[[ Listed entries, beginning ]]

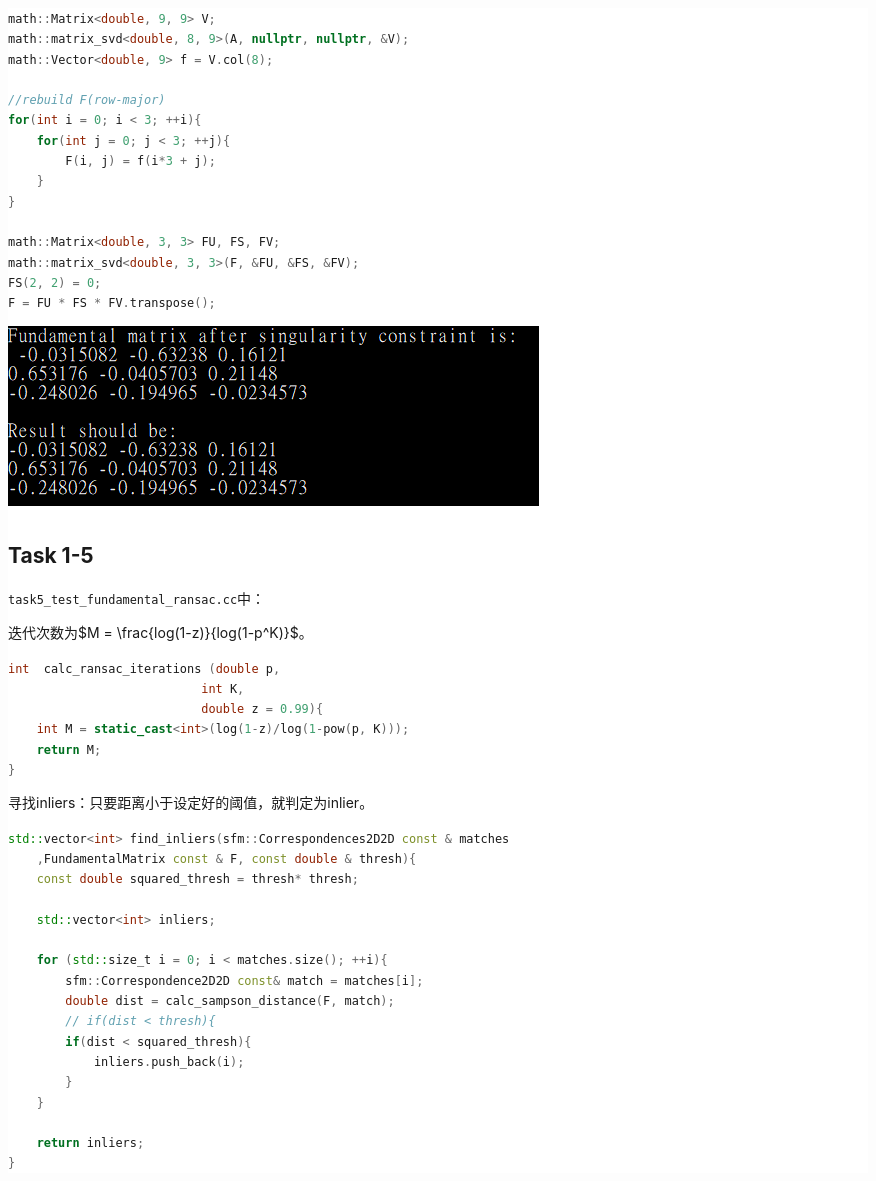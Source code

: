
 ```cpp
math::Matrix<double, 9, 9> V;
math::matrix_svd<double, 8, 9>(A, nullptr, nullptr, &V);
math::Vector<double, 9> f = V.col(8);

//rebuild F(row-major)
for(int i = 0; i < 3; ++i){
    for(int j = 0; j < 3; ++j){
        F(i, j) = f(i*3 + j);
    }
}

math::Matrix<double, 3, 3> FU, FS, FV;
math::matrix_svd<double, 3, 3>(F, &FU, &FS, &FV);
FS(2, 2) = 0;
F = FU * FS * FV.transpose();
```

![task4](task1-4.PNG)

## Task 1-5

`task5_test_fundamental_ransac.cc`中：

迭代次数为$M = \frac{log(1-z)}{log(1-p^K)}$。

```cpp
int  calc_ransac_iterations (double p,
                           int K,
                           double z = 0.99){
    int M = static_cast<int>(log(1-z)/log(1-pow(p, K)));
    return M;
}
```

寻找inliers：只要距离小于设定好的阈值，就判定为inlier。

```cpp
std::vector<int> find_inliers(sfm::Correspondences2D2D const & matches
    ,FundamentalMatrix const & F, const double & thresh){
    const double squared_thresh = thresh* thresh;

    std::vector<int> inliers;

    for (std::size_t i = 0; i < matches.size(); ++i){
        sfm::Correspondence2D2D const& match = matches[i];
        double dist = calc_sampson_distance(F, match);
        // if(dist < thresh){
        if(dist < squared_thresh){
            inliers.push_back(i);
        }
    }

    return inliers;
}
```
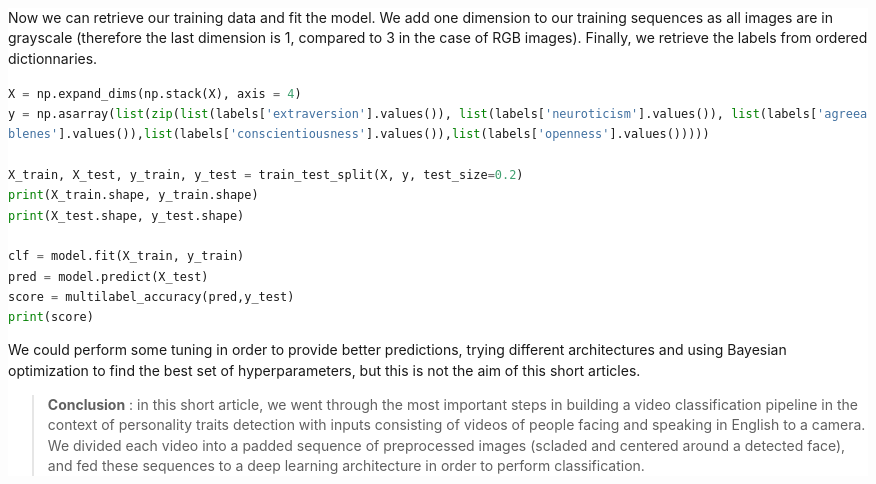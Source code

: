 Now we can retrieve our training data and fit the model. We add one dimension to our training sequences as all images are in grayscale (therefore the last dimension is 1, compared to 3 in the case of RGB images). Finally, we retrieve the labels from ordered dictionnaries.

```python
X = np.expand_dims(np.stack(X), axis = 4)
y = np.asarray(list(zip(list(labels['extraversion'].values()), list(labels['neuroticism'].values()), list(labels['agreeablenes'].values()),list(labels['conscientiousness'].values()),list(labels['openness'].values()))))

X_train, X_test, y_train, y_test = train_test_split(X, y, test_size=0.2)
print(X_train.shape, y_train.shape)
print(X_test.shape, y_test.shape)

clf = model.fit(X_train, y_train)
pred = model.predict(X_test)
score = multilabel_accuracy(pred,y_test)
print(score)
```
We could perform some tuning in order to provide better predictions, trying different architectures and using Bayesian optimization to find the best set of hyperparameters, but this is not the aim of this short articles.

> **Conclusion** : in this short article, we went through the most important steps in building a video classification pipeline in the context of personality traits detection with inputs consisting of videos of people facing and speaking in English to a camera. We divided each video into a padded sequence of preprocessed images (scladed and centered around a detected face), and fed these sequences to a deep learning architecture in order to perform classification.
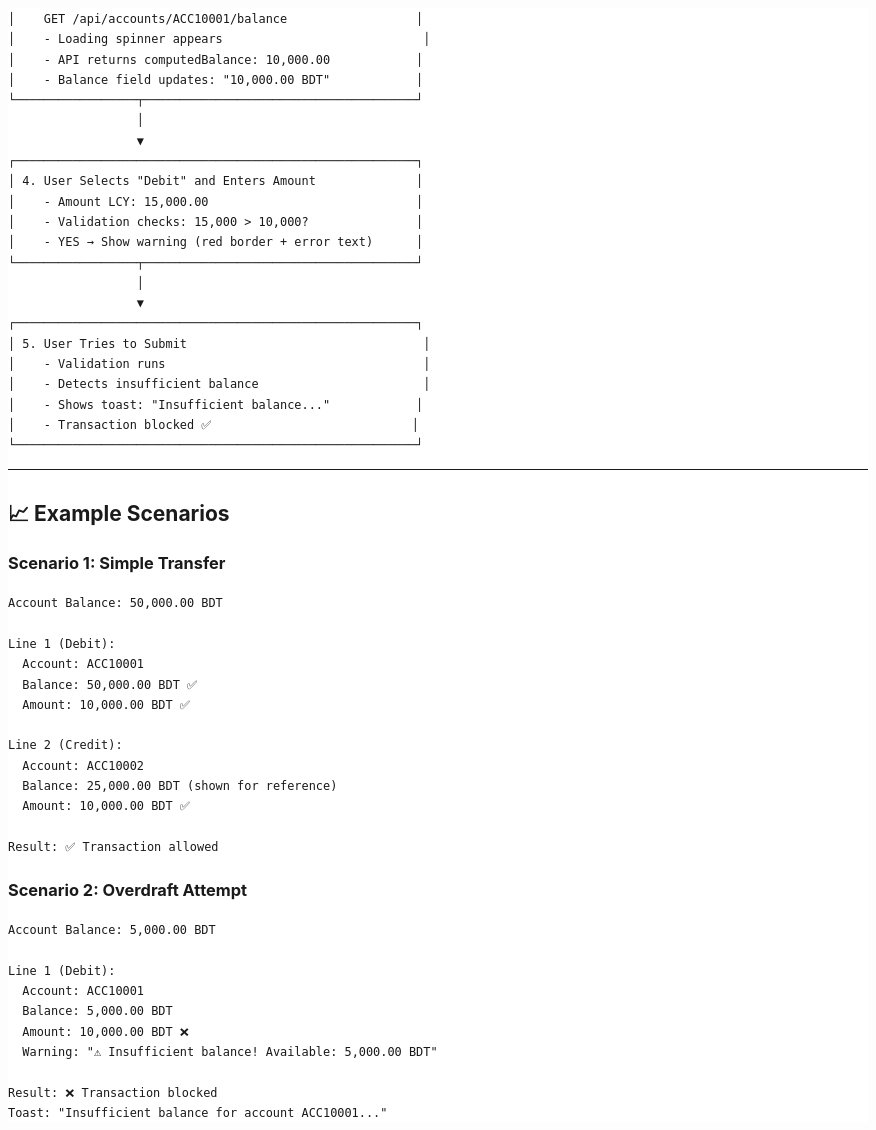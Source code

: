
 ```
│    GET /api/accounts/ACC10001/balance                  │
│    - Loading spinner appears                            │
│    - API returns computedBalance: 10,000.00            │
│    - Balance field updates: "10,000.00 BDT"            │
└─────────────────┬──────────────────────────────────────┘
                  │
                  ▼
┌────────────────────────────────────────────────────────┐
│ 4. User Selects "Debit" and Enters Amount              │
│    - Amount LCY: 15,000.00                             │
│    - Validation checks: 15,000 > 10,000?               │
│    - YES → Show warning (red border + error text)      │
└─────────────────┬──────────────────────────────────────┘
                  │
                  ▼
┌────────────────────────────────────────────────────────┐
│ 5. User Tries to Submit                                 │
│    - Validation runs                                    │
│    - Detects insufficient balance                       │
│    - Shows toast: "Insufficient balance..."            │
│    - Transaction blocked ✅                            │
└────────────────────────────────────────────────────────┘
```

---

## 📈 **Example Scenarios**

### Scenario 1: Simple Transfer
```
Account Balance: 50,000.00 BDT

Line 1 (Debit):
  Account: ACC10001
  Balance: 50,000.00 BDT ✅
  Amount: 10,000.00 BDT ✅
  
Line 2 (Credit):
  Account: ACC10002
  Balance: 25,000.00 BDT (shown for reference)
  Amount: 10,000.00 BDT ✅

Result: ✅ Transaction allowed
```

### Scenario 2: Overdraft Attempt
```
Account Balance: 5,000.00 BDT

Line 1 (Debit):
  Account: ACC10001
  Balance: 5,000.00 BDT
  Amount: 10,000.00 BDT ❌
  Warning: "⚠️ Insufficient balance! Available: 5,000.00 BDT"

Result: ❌ Transaction blocked
Toast: "Insufficient balance for account ACC10001..."
```
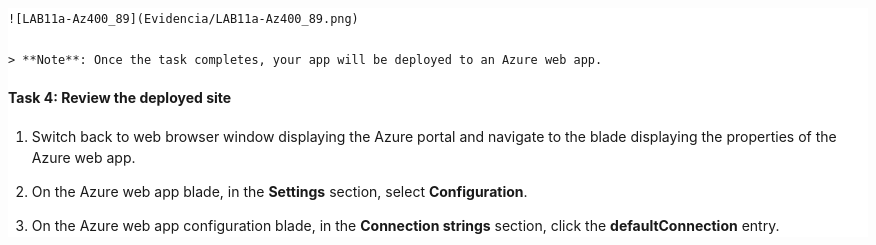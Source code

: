     ![LAB11a-Az400_89](Evidencia/LAB11a-Az400_89.png)

    > **Note**: Once the task completes, your app will be deployed to an Azure web app.

#### Task 4: Review the deployed site

1. Switch back to web browser window displaying the Azure portal and navigate to the blade displaying the properties of the Azure web app.

2. On the Azure web app blade, in the **Settings** section, select **Configuration**.

3. On the Azure web app configuration blade, in the **Connection strings** section, click the **defaultConnection** entry.
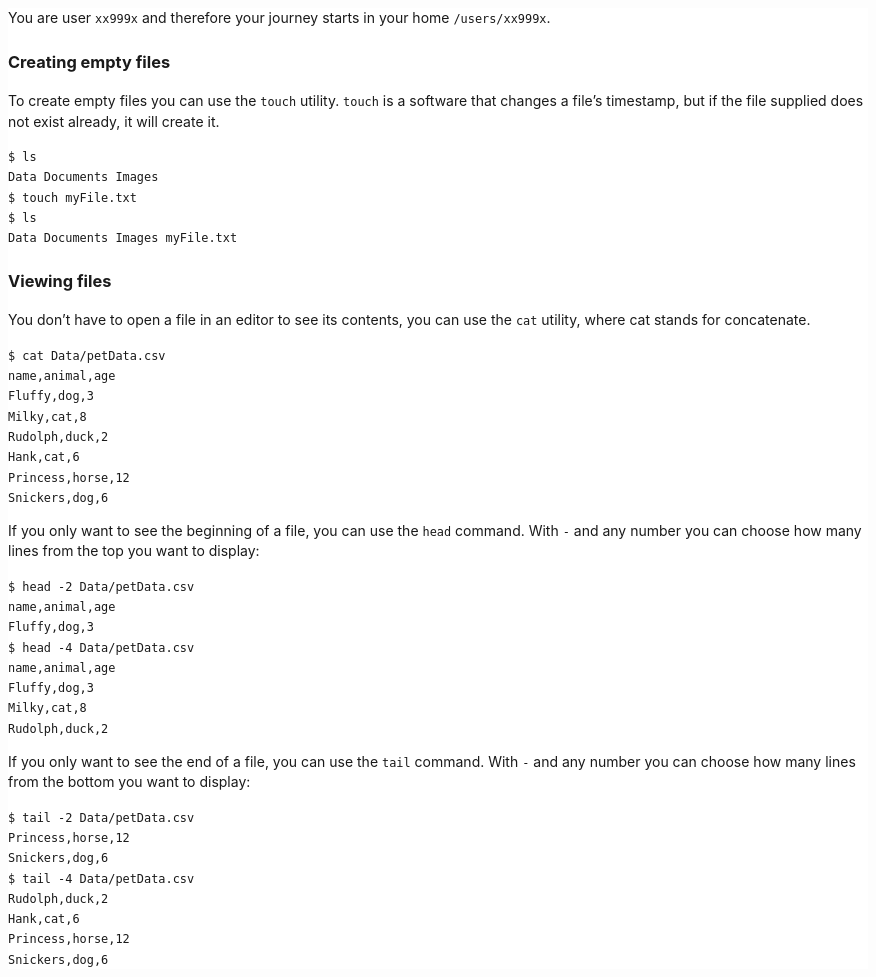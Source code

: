 You are user `xx999x` and therefore your journey starts in your home `/users/xx999x`.

### Creating empty files
To create empty files you can use the `touch` utility. `touch` is a software that changes a file’s timestamp, but if the file supplied does not exist already, it will create it.

```
$ ls
Data Documents Images
$ touch myFile.txt
$ ls
Data Documents Images myFile.txt
```

### Viewing files
You don’t have to open a file in an editor to see its contents, you can use the `cat` utility, where cat stands for concatenate.

```
$ cat Data/petData.csv
name,animal,age
Fluffy,dog,3
Milky,cat,8
Rudolph,duck,2
Hank,cat,6
Princess,horse,12
Snickers,dog,6
```

If you only want to see the beginning of a file, you can use the `head` command. With `-` and any number you can choose how many lines from the top you want to display:

```
$ head -2 Data/petData.csv
name,animal,age
Fluffy,dog,3
$ head -4 Data/petData.csv
name,animal,age
Fluffy,dog,3
Milky,cat,8
Rudolph,duck,2
```

If you only want to see the end of a file, you can use the `tail` command. With `-` and any number you can choose how many lines from the bottom you want to display:

```
$ tail -2 Data/petData.csv
Princess,horse,12
Snickers,dog,6
$ tail -4 Data/petData.csv
Rudolph,duck,2
Hank,cat,6
Princess,horse,12
Snickers,dog,6
```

[[ Listed entries, end ]]

* Activity
When you return the records, keep every word unchanged and drop the pictures.

* Problem solution
Source code

:
 ```cpp
math::Matrix<double, 9, 9> V;
math::matrix_svd<double, 8, 9>(A, nullptr, nullptr, &V);
math::Vector<double, 9> f = V.col(8);

//rebuild F(row-major)
for(int i = 0; i < 3; ++i){
    for(int j = 0; j < 3; ++j){
        F(i, j) = f(i*3 + j);
    }
}

math::Matrix<double, 3, 3> FU, FS, FV;
math::matrix_svd<double, 3, 3>(F, &FU, &FS, &FV);
FS(2, 2) = 0;
F = FU * FS * FV.transpose();
```

![task4](task1-4.PNG)

## Task 1-5

`task5_test_fundamental_ransac.cc`中：

迭代次数为$M = \frac{log(1-z)}{log(1-p^K)}$。

```cpp
int  calc_ransac_iterations (double p,
                           int K,
                           double z = 0.99){
    int M = static_cast<int>(log(1-z)/log(1-pow(p, K)));
    return M;
}
```

寻找inliers：只要距离小于设定好的阈值，就判定为inlier。

```cpp
std::vector<int> find_inliers(sfm::Correspondences2D2D const & matches
    ,FundamentalMatrix const & F, const double & thresh){
    const double squared_thresh = thresh* thresh;

    std::vector<int> inliers;

    for (std::size_t i = 0; i < matches.size(); ++i){
        sfm::Correspondence2D2D const& match = matches[i];
        double dist = calc_sampson_distance(F, match);
        // if(dist < thresh){
        if(dist < squared_thresh){
            inliers.push_back(i);
        }
    }

    return inliers;
}
```
Source code

: Now we can retrieve our training data and fit the model. We add one dimension to our training sequences as all images are in grayscale (therefore the last dimension is 1, compared to 3 in the case of RGB images). Finally, we retrieve the labels from ordered dictionnaries.

```python
X = np.expand_dims(np.stack(X), axis = 4)
y = np.asarray(list(zip(list(labels['extraversion'].values()), list(labels['neuroticism'].values()), list(labels['agreeablenes'].values()),list(labels['conscientiousness'].values()),list(labels['openness'].values()))))

X_train, X_test, y_train, y_test = train_test_split(X, y, test_size=0.2)
print(X_train.shape, y_train.shape)
print(X_test.shape, y_test.shape)

clf = model.fit(X_train, y_train)
pred = model.predict(X_test)
score = multilabel_accuracy(pred,y_test)
print(score)
```
We could perform some tuning in order to provide better predictions, trying different architectures and using Bayesian optimization to find the best set of hyperparameters, but this is not the aim of this short articles.

> **Conclusion** : in this short article, we went through the most important steps in building a video classification pipeline in the context of personality traits detection with inputs consisting of videos of people facing and speaking in English to a camera. We divided each video into a padded sequence of preprocessed images (scladed and centered around a detected face), and fed these sequences to a deep learning architecture in order to perform classification.
Source code

:
 ```
│    GET /api/accounts/ACC10001/balance                  │
│    - Loading spinner appears                            │
│    - API returns computedBalance: 10,000.00            │
│    - Balance field updates: "10,000.00 BDT"            │
└─────────────────┬──────────────────────────────────────┘
                  │
                  ▼
┌────────────────────────────────────────────────────────┐
│ 4. User Selects "Debit" and Enters Amount              │
│    - Amount LCY: 15,000.00                             │
│    - Validation checks: 15,000 > 10,000?               │
│    - YES → Show warning (red border + error text)      │
└─────────────────┬──────────────────────────────────────┘
                  │
                  ▼
┌────────────────────────────────────────────────────────┐
│ 5. User Tries to Submit                                 │
│    - Validation runs                                    │
│    - Detects insufficient balance                       │
│    - Shows toast: "Insufficient balance..."            │
│    - Transaction blocked ✅                            │
└────────────────────────────────────────────────────────┘
```

---

## 📈 **Example Scenarios**

### Scenario 1: Simple Transfer
```
Account Balance: 50,000.00 BDT

Line 1 (Debit):
  Account: ACC10001
  Balance: 50,000.00 BDT ✅
  Amount: 10,000.00 BDT ✅
  
Line 2 (Credit):
  Account: ACC10002
  Balance: 25,000.00 BDT (shown for reference)
  Amount: 10,000.00 BDT ✅

Result: ✅ Transaction allowed
```

### Scenario 2: Overdraft Attempt
```
Account Balance: 5,000.00 BDT

Line 1 (Debit):
  Account: ACC10001
  Balance: 5,000.00 BDT
  Amount: 10,000.00 BDT ❌
  Warning: "⚠️ Insufficient balance! Available: 5,000.00 BDT"

Result: ❌ Transaction blocked
Toast: "Insufficient balance for account ACC10001..."
```
Source code

:     ![LAB11a-Az400_89](Evidencia/LAB11a-Az400_89.png)

    > **Note**: Once the task completes, your app will be deployed to an Azure web app.

#### Task 4: Review the deployed site

1. Switch back to web browser window displaying the Azure portal and navigate to the blade displaying the properties of the Azure web app.

2. On the Azure web app blade, in the **Settings** section, select **Configuration**.

3. On the Azure web app configuration blade, in the **Connection strings** section, click the **defaultConnection** entry.
Source code

: You are user `xx999x` and therefore your journey starts in your home `/users/xx999x`.

### Creating empty files
To create empty files you can use the `touch` utility. `touch` is a software that changes a file’s timestamp, but if the file supplied does not exist already, it will create it.

```
$ ls
Data Documents Images
$ touch myFile.txt
$ ls
Data Documents Images myFile.txt
```

### Viewing files
You don’t have to open a file in an editor to see its contents, you can use the `cat` utility, where cat stands for concatenate.

```
$ cat Data/petData.csv
name,animal,age
Fluffy,dog,3
Milky,cat,8
Rudolph,duck,2
Hank,cat,6
Princess,horse,12
Snickers,dog,6
```

If you only want to see the beginning of a file, you can use the `head` command. With `-` and any number you can choose how many lines from the top you want to display:

```
$ head -2 Data/petData.csv
name,animal,age
Fluffy,dog,3
$ head -4 Data/petData.csv
name,animal,age
Fluffy,dog,3
Milky,cat,8
Rudolph,duck,2
```

If you only want to see the end of a file, you can use the `tail` command. With `-` and any number you can choose how many lines from the bottom you want to display:

```
$ tail -2 Data/petData.csv
Princess,horse,12
Snickers,dog,6
$ tail -4 Data/petData.csv
Rudolph,duck,2
Hank,cat,6
Princess,horse,12
Snickers,dog,6
```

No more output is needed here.